What is needed:
Please filter the entries and return only the lines that include "href".
++++++++++
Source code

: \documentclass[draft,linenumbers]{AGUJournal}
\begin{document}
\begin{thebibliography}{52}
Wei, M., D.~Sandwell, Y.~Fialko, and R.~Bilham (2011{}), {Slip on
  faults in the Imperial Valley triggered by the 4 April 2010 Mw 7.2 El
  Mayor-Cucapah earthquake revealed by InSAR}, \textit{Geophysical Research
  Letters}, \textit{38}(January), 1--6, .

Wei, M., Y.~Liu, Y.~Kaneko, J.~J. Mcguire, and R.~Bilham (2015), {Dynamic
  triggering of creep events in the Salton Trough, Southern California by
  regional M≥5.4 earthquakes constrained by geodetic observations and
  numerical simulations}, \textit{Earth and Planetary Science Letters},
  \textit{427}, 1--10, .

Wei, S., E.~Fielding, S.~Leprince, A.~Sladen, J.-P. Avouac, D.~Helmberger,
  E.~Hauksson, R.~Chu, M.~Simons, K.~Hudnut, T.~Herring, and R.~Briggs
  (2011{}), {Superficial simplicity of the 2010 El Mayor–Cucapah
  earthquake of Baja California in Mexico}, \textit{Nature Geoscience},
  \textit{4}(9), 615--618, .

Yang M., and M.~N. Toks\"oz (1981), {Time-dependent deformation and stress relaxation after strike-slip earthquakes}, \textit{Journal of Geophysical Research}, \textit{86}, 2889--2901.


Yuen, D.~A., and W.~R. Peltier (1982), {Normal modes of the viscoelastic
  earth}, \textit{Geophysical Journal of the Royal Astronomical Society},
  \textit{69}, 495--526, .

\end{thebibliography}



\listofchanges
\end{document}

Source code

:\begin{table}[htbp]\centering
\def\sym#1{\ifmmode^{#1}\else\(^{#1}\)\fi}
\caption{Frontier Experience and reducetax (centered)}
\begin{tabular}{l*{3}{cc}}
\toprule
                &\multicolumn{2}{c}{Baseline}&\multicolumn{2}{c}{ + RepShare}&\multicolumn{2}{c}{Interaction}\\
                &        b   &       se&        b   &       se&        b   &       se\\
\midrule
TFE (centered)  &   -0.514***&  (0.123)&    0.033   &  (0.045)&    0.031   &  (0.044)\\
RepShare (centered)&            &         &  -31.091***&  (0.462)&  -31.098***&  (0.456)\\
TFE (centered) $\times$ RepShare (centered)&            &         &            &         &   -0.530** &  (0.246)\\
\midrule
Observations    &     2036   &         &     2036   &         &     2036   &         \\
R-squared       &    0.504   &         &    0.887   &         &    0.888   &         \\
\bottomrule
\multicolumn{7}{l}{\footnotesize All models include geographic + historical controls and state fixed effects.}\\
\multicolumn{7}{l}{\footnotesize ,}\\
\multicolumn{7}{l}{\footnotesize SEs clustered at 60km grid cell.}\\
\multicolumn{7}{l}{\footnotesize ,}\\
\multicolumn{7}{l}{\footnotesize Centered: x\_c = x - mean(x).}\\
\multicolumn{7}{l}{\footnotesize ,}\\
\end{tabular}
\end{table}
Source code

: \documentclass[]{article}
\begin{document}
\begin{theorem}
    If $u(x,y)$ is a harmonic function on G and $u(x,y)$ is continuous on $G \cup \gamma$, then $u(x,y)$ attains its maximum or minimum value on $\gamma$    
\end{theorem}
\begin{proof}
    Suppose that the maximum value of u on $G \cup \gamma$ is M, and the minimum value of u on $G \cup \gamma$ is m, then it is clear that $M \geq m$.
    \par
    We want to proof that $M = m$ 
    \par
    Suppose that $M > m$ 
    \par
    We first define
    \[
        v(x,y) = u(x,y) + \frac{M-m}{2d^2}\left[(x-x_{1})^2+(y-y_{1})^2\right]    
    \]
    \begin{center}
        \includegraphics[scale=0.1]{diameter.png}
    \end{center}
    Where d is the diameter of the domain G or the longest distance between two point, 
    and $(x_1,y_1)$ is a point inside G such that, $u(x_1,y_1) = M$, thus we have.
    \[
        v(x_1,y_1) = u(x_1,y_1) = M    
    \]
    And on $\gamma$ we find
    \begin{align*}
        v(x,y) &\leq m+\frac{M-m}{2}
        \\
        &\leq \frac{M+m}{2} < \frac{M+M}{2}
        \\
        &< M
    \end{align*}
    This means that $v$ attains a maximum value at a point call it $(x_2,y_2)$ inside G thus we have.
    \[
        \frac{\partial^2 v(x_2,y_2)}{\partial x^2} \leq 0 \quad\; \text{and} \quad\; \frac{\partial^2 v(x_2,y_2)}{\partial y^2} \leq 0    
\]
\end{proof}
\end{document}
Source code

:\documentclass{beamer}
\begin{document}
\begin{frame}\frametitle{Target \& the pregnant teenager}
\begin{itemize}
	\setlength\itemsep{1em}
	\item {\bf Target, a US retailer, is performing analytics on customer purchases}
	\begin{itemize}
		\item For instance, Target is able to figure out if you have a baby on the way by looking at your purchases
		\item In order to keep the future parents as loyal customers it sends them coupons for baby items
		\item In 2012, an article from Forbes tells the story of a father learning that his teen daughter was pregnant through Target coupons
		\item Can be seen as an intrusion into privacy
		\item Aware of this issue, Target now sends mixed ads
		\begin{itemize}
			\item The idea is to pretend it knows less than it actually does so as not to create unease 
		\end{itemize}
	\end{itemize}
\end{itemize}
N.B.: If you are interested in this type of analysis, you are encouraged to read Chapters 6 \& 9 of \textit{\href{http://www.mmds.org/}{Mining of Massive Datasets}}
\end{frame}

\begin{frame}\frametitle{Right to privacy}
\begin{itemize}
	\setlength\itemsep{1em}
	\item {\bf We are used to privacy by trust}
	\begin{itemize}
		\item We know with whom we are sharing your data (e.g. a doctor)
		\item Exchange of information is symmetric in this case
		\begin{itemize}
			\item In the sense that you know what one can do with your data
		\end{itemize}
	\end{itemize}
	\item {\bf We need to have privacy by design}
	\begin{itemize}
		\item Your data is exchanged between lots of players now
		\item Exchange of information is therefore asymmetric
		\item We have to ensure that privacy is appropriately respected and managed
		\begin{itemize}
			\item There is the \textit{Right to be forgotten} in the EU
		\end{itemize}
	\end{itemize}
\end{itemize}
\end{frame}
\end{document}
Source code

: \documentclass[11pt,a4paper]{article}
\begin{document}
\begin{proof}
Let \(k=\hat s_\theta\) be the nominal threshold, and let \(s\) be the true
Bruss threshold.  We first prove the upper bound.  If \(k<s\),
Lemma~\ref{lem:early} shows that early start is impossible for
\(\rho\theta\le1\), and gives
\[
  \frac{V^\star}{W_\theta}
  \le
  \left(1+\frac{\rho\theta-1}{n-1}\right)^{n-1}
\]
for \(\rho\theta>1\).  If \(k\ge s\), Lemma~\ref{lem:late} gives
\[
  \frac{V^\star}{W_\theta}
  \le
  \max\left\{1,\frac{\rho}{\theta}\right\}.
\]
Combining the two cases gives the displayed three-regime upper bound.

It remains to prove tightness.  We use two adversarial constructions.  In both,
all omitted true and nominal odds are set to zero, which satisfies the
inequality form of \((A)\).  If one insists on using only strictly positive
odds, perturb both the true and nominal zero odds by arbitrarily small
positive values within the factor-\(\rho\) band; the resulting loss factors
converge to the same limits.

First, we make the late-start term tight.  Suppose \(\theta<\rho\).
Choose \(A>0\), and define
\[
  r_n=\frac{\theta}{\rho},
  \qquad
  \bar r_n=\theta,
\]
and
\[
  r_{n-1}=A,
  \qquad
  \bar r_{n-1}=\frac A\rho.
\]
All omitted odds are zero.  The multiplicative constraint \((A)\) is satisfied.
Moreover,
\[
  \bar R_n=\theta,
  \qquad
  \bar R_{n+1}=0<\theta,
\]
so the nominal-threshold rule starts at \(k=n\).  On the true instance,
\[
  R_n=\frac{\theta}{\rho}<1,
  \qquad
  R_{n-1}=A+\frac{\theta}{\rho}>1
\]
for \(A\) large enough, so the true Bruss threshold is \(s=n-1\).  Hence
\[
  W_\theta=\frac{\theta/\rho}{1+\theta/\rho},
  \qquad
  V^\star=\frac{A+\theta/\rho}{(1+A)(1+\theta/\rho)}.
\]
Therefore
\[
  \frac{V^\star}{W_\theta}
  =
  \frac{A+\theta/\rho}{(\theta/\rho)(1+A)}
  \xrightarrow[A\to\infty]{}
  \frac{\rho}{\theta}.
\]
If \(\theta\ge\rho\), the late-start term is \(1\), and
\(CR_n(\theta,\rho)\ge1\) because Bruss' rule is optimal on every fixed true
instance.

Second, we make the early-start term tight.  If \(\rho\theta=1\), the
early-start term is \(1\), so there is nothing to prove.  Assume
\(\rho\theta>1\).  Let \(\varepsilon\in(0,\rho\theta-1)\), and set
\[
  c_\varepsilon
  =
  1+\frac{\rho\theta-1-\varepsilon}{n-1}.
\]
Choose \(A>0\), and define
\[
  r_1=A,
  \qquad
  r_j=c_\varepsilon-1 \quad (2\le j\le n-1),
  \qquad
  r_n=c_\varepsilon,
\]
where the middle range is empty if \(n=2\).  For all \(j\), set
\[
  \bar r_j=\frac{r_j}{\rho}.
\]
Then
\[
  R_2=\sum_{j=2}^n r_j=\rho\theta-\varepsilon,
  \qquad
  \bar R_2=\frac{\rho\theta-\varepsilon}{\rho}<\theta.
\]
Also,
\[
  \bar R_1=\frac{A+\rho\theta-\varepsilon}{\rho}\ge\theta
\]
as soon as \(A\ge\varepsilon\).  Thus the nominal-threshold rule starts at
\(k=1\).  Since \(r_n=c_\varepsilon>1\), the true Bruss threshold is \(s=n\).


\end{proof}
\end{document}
++++++++++
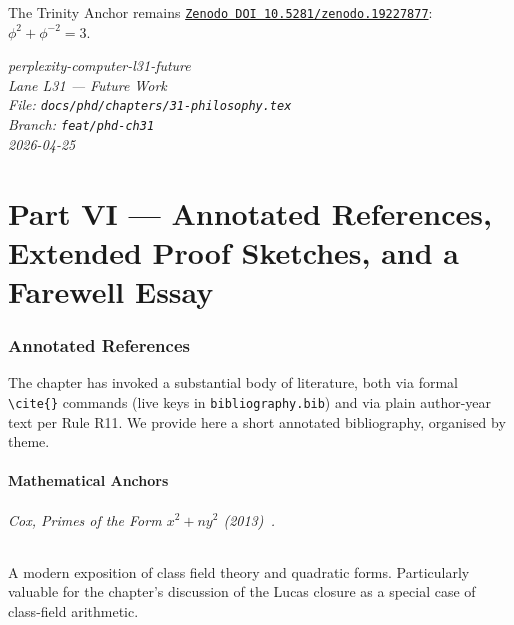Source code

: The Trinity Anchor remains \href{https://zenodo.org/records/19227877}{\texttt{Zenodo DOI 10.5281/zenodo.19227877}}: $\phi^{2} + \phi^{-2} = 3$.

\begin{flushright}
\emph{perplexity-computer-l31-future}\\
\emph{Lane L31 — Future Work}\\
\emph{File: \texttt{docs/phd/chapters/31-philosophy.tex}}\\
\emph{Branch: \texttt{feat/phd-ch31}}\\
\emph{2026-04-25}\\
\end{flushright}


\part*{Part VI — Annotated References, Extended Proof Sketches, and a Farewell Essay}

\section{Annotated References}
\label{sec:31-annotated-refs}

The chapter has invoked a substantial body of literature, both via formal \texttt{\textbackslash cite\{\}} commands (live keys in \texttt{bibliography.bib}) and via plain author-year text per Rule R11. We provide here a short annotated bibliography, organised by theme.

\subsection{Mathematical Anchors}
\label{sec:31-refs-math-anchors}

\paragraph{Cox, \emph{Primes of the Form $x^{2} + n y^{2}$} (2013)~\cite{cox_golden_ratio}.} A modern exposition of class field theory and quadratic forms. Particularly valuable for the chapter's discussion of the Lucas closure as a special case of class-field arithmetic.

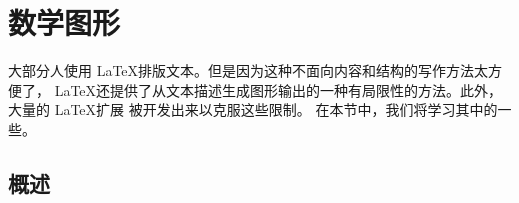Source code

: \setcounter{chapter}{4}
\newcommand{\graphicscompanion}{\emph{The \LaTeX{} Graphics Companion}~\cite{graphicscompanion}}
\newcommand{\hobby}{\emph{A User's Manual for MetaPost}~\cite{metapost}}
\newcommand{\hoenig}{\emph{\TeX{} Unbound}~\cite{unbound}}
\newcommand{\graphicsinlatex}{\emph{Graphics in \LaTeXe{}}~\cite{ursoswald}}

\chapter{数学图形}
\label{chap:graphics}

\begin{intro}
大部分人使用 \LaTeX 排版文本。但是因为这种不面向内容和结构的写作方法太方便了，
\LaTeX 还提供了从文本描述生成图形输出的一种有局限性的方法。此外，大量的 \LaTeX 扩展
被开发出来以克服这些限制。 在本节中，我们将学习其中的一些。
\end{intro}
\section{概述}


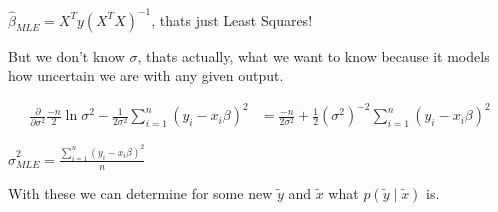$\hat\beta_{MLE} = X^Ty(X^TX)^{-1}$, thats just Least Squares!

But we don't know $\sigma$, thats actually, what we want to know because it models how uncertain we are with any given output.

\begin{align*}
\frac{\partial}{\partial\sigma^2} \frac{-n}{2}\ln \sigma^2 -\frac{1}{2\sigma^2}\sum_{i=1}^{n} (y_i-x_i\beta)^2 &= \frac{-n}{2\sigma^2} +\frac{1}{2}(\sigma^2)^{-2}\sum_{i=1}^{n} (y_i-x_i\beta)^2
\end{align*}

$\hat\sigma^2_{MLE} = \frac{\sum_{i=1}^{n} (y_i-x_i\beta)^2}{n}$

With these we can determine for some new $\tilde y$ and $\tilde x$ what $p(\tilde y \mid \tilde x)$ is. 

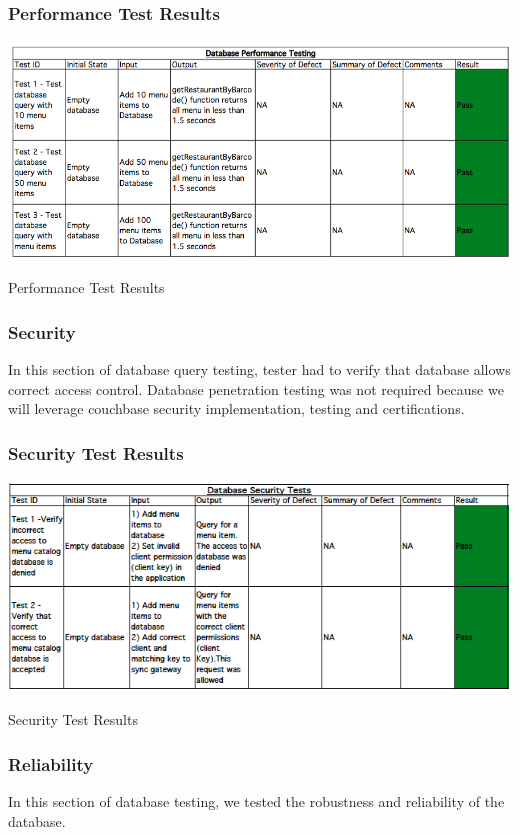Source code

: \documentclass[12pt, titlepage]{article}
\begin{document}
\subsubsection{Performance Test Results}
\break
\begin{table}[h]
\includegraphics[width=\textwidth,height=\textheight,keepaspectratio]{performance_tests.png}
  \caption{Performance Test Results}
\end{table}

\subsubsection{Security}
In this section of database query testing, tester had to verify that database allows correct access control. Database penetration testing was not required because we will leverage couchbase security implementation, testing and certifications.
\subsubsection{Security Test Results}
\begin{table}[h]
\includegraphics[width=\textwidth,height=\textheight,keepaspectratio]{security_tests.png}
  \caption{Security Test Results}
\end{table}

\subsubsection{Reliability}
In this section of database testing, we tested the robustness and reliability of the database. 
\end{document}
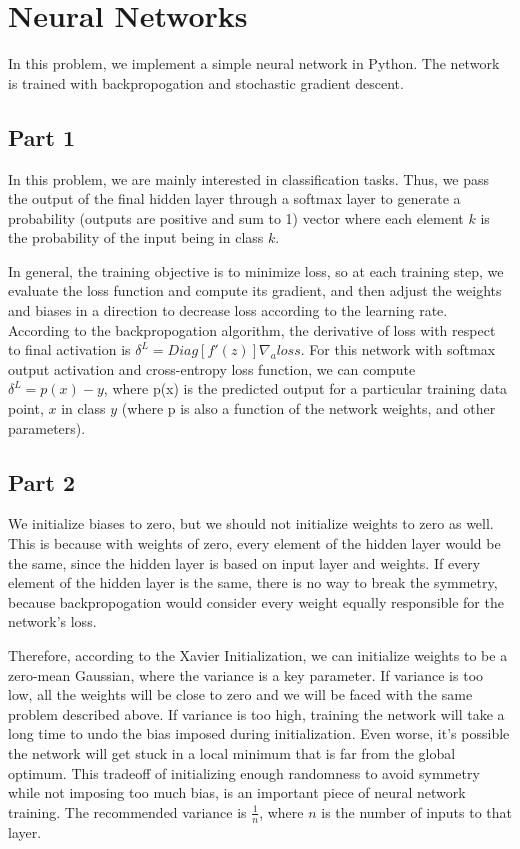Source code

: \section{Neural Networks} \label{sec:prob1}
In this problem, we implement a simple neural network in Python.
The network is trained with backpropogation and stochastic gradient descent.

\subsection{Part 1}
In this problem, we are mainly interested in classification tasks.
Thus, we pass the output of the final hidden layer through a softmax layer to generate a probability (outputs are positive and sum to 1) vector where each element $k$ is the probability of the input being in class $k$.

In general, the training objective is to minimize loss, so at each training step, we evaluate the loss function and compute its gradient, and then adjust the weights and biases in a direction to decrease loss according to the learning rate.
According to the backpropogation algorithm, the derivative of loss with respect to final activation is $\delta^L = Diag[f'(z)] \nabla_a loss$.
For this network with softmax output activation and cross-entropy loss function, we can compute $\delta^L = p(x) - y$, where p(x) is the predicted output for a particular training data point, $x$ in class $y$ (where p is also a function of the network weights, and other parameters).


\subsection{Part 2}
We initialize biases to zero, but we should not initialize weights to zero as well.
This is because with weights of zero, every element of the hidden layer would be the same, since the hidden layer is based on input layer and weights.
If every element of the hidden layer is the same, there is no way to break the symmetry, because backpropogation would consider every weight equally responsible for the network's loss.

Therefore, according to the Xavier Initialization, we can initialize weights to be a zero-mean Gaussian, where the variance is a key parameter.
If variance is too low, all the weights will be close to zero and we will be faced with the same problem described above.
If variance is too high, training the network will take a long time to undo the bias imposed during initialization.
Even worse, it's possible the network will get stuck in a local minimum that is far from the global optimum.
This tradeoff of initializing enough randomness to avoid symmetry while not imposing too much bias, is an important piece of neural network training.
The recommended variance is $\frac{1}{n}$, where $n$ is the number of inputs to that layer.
++++++++++
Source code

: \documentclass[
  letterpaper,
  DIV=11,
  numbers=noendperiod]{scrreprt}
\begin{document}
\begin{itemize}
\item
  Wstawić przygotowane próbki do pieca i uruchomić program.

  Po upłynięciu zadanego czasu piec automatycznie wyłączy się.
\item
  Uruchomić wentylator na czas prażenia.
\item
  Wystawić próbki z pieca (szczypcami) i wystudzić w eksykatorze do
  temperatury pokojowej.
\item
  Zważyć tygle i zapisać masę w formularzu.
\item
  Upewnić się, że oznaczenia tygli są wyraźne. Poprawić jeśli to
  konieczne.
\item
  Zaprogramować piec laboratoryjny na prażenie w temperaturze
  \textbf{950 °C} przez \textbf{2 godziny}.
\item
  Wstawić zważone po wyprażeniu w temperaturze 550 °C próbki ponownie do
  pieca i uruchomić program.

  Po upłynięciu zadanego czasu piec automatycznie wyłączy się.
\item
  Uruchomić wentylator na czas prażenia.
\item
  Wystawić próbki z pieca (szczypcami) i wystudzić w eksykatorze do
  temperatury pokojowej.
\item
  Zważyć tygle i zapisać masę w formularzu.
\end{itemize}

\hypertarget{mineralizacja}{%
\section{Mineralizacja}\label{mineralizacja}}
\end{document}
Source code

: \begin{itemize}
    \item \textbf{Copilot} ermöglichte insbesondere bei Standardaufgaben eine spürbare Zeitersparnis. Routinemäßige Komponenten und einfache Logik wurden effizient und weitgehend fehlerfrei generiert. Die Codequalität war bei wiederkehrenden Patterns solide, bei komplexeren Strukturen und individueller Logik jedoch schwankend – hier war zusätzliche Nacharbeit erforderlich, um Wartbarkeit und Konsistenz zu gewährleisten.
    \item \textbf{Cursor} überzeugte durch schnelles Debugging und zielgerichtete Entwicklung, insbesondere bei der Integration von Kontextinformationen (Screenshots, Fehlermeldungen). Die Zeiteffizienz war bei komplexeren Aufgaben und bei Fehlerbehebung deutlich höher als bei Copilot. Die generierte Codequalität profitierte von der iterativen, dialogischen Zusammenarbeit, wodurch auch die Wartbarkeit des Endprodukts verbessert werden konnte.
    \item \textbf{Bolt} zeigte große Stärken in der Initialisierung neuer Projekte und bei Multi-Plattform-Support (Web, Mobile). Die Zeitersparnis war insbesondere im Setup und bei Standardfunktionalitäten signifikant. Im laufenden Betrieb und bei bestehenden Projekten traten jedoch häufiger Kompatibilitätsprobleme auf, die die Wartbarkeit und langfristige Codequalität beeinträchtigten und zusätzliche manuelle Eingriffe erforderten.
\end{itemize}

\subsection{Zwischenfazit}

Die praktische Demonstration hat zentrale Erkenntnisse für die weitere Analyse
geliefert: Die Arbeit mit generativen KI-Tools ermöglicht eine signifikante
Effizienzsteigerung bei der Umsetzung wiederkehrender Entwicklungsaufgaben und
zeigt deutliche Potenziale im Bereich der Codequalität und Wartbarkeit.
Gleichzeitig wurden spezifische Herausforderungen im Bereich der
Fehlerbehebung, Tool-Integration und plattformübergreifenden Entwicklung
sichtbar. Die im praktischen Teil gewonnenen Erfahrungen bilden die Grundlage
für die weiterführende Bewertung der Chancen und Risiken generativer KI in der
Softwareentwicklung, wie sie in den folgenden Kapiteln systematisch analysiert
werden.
++++++++++
Exercise response:
N.B.: If you are interested in this type of analysis, you are encouraged to read Chapters 6 \& 9 of \textit{\href{http://www.mmds.org/}{Mining of Massive Datasets}}
: The Trinity Anchor remains \href{https://zenodo.org/records/19227877}{\texttt{Zenodo DOI 10.5281/zenodo.19227877}}: $\phi^{2} + \phi^{-2} = 3$.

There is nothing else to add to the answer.